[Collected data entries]
=== Begin Enclosure ===

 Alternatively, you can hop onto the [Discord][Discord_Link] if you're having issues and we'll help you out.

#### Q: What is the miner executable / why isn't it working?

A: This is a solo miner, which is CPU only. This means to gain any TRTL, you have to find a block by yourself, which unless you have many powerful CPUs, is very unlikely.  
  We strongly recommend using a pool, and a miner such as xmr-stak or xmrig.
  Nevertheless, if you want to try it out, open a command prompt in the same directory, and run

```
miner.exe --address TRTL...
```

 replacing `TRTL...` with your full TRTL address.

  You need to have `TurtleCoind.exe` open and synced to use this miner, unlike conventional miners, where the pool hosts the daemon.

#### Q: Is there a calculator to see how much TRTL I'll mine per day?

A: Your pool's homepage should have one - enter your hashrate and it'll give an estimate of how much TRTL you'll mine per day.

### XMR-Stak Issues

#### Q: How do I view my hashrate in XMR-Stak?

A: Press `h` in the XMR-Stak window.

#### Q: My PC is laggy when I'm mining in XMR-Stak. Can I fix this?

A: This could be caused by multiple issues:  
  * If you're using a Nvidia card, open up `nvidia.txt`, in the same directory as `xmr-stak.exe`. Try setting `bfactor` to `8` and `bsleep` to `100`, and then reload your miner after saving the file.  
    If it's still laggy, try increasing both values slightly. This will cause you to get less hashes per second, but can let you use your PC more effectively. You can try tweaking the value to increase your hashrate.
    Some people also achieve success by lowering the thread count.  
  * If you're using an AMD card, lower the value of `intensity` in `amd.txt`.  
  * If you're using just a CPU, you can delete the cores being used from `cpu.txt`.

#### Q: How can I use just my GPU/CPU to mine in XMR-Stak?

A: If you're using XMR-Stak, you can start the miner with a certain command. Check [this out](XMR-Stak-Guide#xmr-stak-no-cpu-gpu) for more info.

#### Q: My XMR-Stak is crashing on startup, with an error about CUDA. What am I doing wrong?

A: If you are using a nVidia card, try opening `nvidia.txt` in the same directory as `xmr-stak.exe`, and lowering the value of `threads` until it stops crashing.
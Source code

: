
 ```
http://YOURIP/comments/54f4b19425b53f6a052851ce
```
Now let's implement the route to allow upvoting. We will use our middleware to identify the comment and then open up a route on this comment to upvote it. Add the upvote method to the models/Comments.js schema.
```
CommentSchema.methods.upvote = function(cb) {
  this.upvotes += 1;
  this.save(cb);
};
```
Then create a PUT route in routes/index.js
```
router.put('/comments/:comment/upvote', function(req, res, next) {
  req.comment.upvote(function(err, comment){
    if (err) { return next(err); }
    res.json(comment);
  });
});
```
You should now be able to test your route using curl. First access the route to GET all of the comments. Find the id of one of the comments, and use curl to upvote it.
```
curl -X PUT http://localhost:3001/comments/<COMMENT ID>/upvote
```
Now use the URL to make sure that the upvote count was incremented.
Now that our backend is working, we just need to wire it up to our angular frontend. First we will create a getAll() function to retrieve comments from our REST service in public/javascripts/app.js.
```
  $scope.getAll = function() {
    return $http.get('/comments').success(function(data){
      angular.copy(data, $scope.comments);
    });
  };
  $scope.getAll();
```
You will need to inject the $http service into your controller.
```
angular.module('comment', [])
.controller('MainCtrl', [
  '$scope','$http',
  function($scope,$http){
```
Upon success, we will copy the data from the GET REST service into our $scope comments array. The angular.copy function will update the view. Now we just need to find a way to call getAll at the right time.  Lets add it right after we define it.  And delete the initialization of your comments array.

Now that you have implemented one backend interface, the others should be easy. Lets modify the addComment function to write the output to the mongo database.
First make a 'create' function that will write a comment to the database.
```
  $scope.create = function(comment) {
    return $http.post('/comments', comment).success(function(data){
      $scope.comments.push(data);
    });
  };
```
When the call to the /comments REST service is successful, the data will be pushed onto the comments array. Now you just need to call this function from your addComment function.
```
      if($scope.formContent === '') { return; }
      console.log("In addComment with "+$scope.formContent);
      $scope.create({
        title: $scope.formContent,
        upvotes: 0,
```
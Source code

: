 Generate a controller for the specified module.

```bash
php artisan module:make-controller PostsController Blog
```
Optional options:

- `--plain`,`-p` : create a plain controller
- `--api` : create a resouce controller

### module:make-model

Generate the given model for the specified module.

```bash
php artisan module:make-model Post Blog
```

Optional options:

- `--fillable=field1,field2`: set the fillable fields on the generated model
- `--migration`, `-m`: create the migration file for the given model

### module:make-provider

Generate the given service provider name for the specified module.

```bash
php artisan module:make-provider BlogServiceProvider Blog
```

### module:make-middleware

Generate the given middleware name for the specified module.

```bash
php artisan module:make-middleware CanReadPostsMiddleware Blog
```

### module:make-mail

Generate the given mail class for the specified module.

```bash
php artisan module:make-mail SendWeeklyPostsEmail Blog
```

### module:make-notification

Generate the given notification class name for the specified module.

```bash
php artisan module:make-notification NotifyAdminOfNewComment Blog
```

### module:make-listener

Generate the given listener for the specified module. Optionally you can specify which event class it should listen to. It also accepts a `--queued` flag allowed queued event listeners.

=== End Enclosure ===

▶ [About this exercise] What is needed is a word-for-word copy of the records above, from the first line through the line that contains "A: This could".

▶ [Response]
 Alternatively, you can hop onto the [Discord][Discord_Link] if you're having issues and we'll help you out.

#### Q: What is the miner executable / why isn't it working?

A: This is a solo miner, which is CPU only. This means to gain any TRTL, you have to find a block by yourself, which unless you have many powerful CPUs, is very unlikely.  
  We strongly recommend using a pool, and a miner such as xmr-stak or xmrig.
  Nevertheless, if you want to try it out, open a command prompt in the same directory, and run

```
miner.exe --address TRTL...
```

 replacing `TRTL...` with your full TRTL address.

  You need to have `TurtleCoind.exe` open and synced to use this miner, unlike conventional miners, where the pool hosts the daemon.

#### Q: Is there a calculator to see how much TRTL I'll mine per day?

A: Your pool's homepage should have one - enter your hashrate and it'll give an estimate of how much TRTL you'll mine per day.

### XMR-Stak Issues

#### Q: How do I view my hashrate in XMR-Stak?

A: Press `h` in the XMR-Stak window.

#### Q: My PC is laggy when I'm mining in XMR-Stak. Can I fix this?

A: This could be caused by multiple issues:  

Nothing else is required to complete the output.